Tribler / tribler

Privacy enhanced BitTorrent client with P2P content discovery
https://www.tribler.org
GNU General Public License v3.0
4.86k stars 450 forks source link

Swarm size community: content popularity #2783

Closed synctext closed 6 years ago

synctext commented 7 years ago

The popularity of content is essential. Currently we do not have a method to determine if a magnet links points to a large swarms or a dying swarm.

This work enables novel caching approaches, see "Efficient analysis of caching strategies under dynamic content popularity".

Each peer in the network must contact a swarm to determine the size. Checking 1 swarm every 5 seconds to conserve bandwidth means it takes many hours to check several thousand swarms. It is possible to share this information with your neighbors. By gossiping this swarm size information around, swarms need to be checked only once and bandwidth is saved.
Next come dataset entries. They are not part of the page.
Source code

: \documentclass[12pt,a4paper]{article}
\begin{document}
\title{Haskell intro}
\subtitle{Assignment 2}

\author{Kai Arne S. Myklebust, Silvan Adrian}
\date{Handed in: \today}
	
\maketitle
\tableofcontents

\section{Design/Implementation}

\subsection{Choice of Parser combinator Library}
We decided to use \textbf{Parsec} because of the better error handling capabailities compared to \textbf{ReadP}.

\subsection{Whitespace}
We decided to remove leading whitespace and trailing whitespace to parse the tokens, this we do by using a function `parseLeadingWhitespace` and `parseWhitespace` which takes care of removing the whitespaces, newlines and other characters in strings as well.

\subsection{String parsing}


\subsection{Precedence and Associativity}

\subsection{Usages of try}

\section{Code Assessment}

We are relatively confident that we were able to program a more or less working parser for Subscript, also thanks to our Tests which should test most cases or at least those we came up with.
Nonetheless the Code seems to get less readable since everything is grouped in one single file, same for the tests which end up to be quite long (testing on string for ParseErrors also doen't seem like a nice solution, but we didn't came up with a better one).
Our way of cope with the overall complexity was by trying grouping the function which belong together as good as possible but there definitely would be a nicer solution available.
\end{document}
The swarm size community is mechanism to collaboratively determine the size of swarms. The step from magnet link to swarm size involves numerous steps. Resolving a magnet link means using the DHT mechanism. Checking a swarm and doing a bittorrent handshake also takes numerous UDP packets and dealing with non-responsive IPv4 addresses.

Experiments:

Science:

synctext commented 7 years ago

first startup task:

MaChengxin commented 7 years ago

I found that the official tutorial of libtorrent is a good reference, though the documentation isn't very much consistent with the code. I am running the sample code in nix-shell and it uses libtorrent-rasterbar-1.1.1. (The one in Ubuntu's package repository is a bit old. I can also build it but the building process looks complicated according to the doc.) The sample code is here. It has only downloading functionality and prints the status every 1 second. A .torrent file is used as the command line input. I am wondering what do you mean by "downloads a single piece of this swarm"? Does that mean downloading a piece of content that the swarm is sharing, or the info of the peers existing in the swarm? I am also confused about "print total swarm piece availability". Does it mean for every piece of the content, printing out the availability?
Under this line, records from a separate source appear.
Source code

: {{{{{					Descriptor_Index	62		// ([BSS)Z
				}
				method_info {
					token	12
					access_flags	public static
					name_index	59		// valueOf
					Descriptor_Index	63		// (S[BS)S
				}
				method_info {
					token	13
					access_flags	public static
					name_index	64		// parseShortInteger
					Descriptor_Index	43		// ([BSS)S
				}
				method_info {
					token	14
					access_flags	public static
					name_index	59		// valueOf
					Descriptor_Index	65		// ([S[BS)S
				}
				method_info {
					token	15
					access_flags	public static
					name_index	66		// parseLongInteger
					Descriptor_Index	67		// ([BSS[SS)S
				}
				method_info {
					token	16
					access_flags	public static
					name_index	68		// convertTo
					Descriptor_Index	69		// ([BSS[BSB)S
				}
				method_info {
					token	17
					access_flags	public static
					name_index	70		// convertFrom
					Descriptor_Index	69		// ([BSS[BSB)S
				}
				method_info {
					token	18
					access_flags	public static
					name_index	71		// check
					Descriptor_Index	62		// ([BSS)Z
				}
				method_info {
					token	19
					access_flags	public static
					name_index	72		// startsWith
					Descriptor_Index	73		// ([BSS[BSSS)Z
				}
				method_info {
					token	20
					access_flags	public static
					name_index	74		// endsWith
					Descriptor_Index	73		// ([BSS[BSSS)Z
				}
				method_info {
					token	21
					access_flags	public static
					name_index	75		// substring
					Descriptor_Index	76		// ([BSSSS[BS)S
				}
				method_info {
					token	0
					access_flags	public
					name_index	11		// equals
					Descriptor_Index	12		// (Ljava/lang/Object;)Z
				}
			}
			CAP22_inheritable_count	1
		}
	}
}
MaChengxin commented 7 years ago

screenshot from 2017-04-05 14-38-06 Task almost finished. In the screenshot: download progress, number of peers, number of seeders, number of leechers, and total swarm piece availability. Reference: https://github.com/Tribler/tribler/blob/90b85b55e80a2e6713dea85519a5ee29627ce9ea/Tribler/Core/Libtorrent/LibtorrentDownloadImpl.py

synctext commented 7 years ago

Can we obtain accurate statistics from Libtorrent. We desire the raw number of packets and length. Sadly, the peer_info, total_download, number of bytes "the total number of bytes downloaded from this peer. These numbers do not include the protocol chatter, but only the payload data"

There are session statistics with net.sent_payload_bytes and net.sent_ip_overhead_bytes

It seems accurate messages counter are kept:

name    type
ses.num_incoming_choke  counter
ses.num_incoming_unchoke    counter
ses.num_incoming_have   counter
ses.num_incoming_bitfield   counter
ses.num_incoming_request    counter
ses.num_incoming_piece  counter
ses.num_incoming_pex    counter
ses.num_incoming_metadata   counter
ses.num_incoming_extended   counter
ses.num_outgoing_choke  counter
ses.num_outgoing_unchoke    counter

Next step would be to determine the exact number of packet and bytes for downloading various Ubuntu images. The whole chain from magnet link to first downloaded piece.

The goal is single-byte accurate statistics Then we can calculate optimal strategies for connecting to swarms and sharing the swarm size handshake and crawling.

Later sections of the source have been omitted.